También apunta un elemento importante, especialmente durante el estallido de 2021. Y es que los denominados policialmente como Traslados de Protección actuaban como mecanismos para la privación arbitraria de la libertad, “en tanto las personas fueron recluidas en al menos 56 espacios en condiciones inadecuadas para protegerlas o para llevar a cabo procesos verbales abreviados, pero aptas, eso sí, para producir sufrimientos físicos y psicológicos a las personas detenidas. Estos espacios estaban distribuidos en Bucaramanga, Medellín, Bello, Pasto, Itagüí, Cali, Piedecuesta, Popayán, Manizales y Bogotá”.

La estructura

El informe hace un especial esfuerzo por determinar las estructuras que soportan toda esta violencia institucional y quizá es ahí donde está más cerca de los empeños habituales de las víctimas de crímenes de Estado en el país. Consideran que hay una “configuración del sujeto a reprimir” determinada desde los centros policiales y militares —aún muy permeados por la doctrina del “enemigo interior”—, se busca una “restricción, regulación y control del derecho a la protesta” mediante la violencia letal, hay una configuración de la fuerza pública para la maniobra conjunta con la asistencia militar, se detecta un “aprendizaje de la técnica de las violaciones de los derechos humanos”, se producen “alianzas con civiles” —incluidos paramilitares— y todo ello ocurre en medio de una “estrategia de bloqueo de la información independiente”.
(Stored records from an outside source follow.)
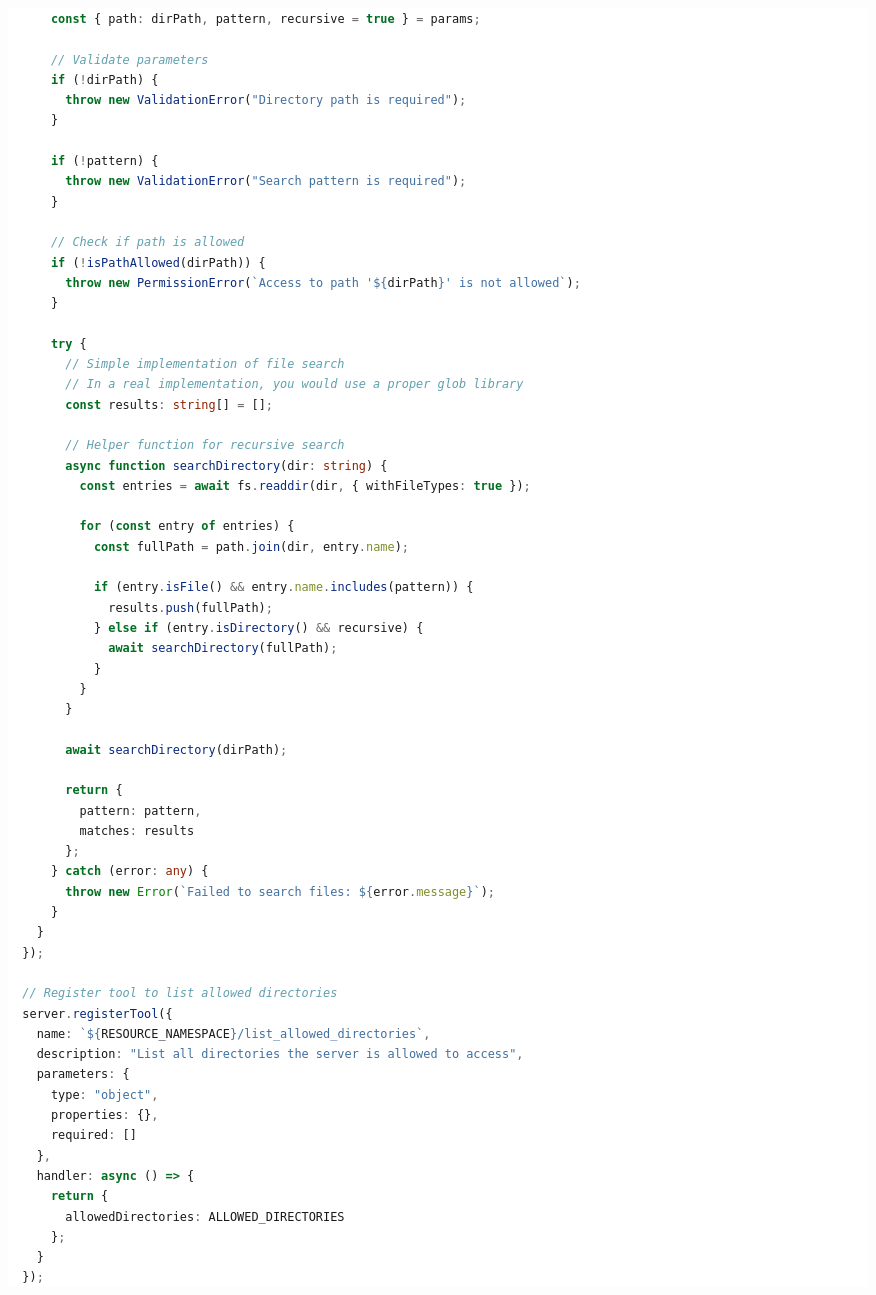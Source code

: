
 ```typescript
      const { path: dirPath, pattern, recursive = true } = params;
      
      // Validate parameters
      if (!dirPath) {
        throw new ValidationError("Directory path is required");
      }
      
      if (!pattern) {
        throw new ValidationError("Search pattern is required");
      }
      
      // Check if path is allowed
      if (!isPathAllowed(dirPath)) {
        throw new PermissionError(`Access to path '${dirPath}' is not allowed`);
      }
      
      try {
        // Simple implementation of file search
        // In a real implementation, you would use a proper glob library
        const results: string[] = [];
        
        // Helper function for recursive search
        async function searchDirectory(dir: string) {
          const entries = await fs.readdir(dir, { withFileTypes: true });
          
          for (const entry of entries) {
            const fullPath = path.join(dir, entry.name);
            
            if (entry.isFile() && entry.name.includes(pattern)) {
              results.push(fullPath);
            } else if (entry.isDirectory() && recursive) {
              await searchDirectory(fullPath);
            }
          }
        }
        
        await searchDirectory(dirPath);
        
        return {
          pattern: pattern,
          matches: results
        };
      } catch (error: any) {
        throw new Error(`Failed to search files: ${error.message}`);
      }
    }
  });
  
  // Register tool to list allowed directories
  server.registerTool({
    name: `${RESOURCE_NAMESPACE}/list_allowed_directories`,
    description: "List all directories the server is allowed to access",
    parameters: {
      type: "object",
      properties: {},
      required: []
    },
    handler: async () => {
      return {
        allowedDirectories: ALLOWED_DIRECTORIES
      };
    }
  });
```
Además, el “Ejecutivo minimiza la agresión y la presenta como ‘casos aislados’”, “el Legislativo evita esclarecer los niveles y los impactos” y el sistema judicial perpetúa una “impunidad generalizada como componente funcional del sistema represivo”.

Por si todo esto fuera poco, los comisionados describen cómo se construye “el relato de la culpabilidad de la víctima” y como se generalizan la “estigmatización y [las] amenazas contra sobrevivientes y familiares que denuncian” en una sociedad que es permanentemente incentivada “a la desmemoria”.

Lo que no cambia

Hay una parte final de informe que hace algo de prospección en el periodo 2022-2025 para estudiar el número de violaciones de los derechos humanos registradas en contextos de protesta y, aunque constatan que “disminuyó de manera importante frente a los niveles documentados durante el estallido social, en paralelo a una reducción del número de movilizaciones”. Esta realidad, “refleja cambios en la magnitud del fenómeno; no obstante, no equivale a su desaparición, pues persisten algunos patrones de uso desproporcionado de la fuerza, estigmatización y judicialización que continúan comprometiendo las obligaciones estatales de respeto y garantía frente al derecho a la protesta social”.
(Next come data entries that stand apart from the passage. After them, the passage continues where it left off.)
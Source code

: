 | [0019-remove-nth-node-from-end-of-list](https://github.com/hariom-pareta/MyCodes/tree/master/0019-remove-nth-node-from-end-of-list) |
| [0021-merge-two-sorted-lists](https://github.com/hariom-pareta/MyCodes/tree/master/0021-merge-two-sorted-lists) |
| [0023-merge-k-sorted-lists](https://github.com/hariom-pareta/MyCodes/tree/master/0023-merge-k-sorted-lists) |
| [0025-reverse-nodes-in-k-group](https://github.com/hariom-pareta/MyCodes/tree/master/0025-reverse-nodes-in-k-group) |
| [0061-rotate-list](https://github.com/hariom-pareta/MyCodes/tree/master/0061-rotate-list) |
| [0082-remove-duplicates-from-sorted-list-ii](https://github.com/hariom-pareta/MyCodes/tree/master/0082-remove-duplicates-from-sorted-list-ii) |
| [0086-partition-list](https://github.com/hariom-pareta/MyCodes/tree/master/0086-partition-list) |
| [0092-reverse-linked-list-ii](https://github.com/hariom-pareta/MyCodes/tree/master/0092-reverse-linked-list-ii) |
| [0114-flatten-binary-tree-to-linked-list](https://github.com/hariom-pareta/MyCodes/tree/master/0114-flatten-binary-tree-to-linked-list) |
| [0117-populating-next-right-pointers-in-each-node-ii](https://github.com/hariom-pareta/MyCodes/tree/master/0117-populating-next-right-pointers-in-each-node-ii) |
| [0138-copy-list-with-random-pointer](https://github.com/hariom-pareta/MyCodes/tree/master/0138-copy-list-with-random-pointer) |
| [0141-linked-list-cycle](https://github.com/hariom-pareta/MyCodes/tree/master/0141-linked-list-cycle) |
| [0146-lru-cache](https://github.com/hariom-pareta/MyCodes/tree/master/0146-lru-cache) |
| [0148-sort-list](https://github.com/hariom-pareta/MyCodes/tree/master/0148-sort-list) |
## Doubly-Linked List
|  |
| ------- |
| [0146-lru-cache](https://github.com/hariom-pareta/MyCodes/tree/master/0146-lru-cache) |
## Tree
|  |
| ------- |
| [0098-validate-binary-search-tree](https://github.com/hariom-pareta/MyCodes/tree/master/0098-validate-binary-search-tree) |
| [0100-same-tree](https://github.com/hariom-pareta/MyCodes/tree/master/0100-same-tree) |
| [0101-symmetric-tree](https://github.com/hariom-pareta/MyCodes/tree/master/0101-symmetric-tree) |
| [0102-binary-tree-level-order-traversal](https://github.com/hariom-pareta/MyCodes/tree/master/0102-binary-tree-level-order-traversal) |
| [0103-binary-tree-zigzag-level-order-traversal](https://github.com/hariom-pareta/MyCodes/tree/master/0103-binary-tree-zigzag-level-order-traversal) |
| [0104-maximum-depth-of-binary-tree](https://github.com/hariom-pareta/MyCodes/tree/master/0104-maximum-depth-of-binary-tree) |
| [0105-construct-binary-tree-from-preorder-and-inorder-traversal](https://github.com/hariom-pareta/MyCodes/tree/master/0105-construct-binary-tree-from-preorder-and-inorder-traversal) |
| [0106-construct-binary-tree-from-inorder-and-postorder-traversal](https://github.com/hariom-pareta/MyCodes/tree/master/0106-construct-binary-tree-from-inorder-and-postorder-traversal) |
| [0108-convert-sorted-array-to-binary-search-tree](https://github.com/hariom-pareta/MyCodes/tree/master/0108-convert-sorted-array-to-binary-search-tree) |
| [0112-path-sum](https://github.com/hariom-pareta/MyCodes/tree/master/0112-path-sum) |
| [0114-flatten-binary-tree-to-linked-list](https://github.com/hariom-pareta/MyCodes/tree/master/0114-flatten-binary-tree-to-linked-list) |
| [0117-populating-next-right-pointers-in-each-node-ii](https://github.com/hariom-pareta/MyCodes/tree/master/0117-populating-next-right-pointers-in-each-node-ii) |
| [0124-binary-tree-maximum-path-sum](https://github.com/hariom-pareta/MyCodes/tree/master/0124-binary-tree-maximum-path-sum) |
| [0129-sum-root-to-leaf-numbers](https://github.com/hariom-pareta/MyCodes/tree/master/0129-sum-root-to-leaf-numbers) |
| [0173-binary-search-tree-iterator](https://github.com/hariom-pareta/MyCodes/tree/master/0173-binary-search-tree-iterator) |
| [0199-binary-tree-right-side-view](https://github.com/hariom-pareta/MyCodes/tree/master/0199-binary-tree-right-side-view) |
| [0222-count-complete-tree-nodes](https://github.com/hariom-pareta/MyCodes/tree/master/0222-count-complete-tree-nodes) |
En todo caso, la más clara conclusión del Comité ad hoc es que “existen motivos suficientes para concluir que durante las protestas sociales realizadas entre 2019 y 2021 (…)  agentes del Estado cometieron y permitieron la comisión de graves violaciones de derechos humanos con carácter de generalidad y de sistematicidad, en el sentido del derecho internacional de los derechos humanos”. Nada nuevo, respecto al contexto analizado por este equipo entre 1970 y 2019, periodo en el que se registraron —¡recuerden el tema del subregistro— 18.528 violaciones de derechos humanos en el marco de la protesta social.

¿Quién leerá este informe y quién atenderá las 28 recomendaciones que el Comité hace a diferentes instancias estatales?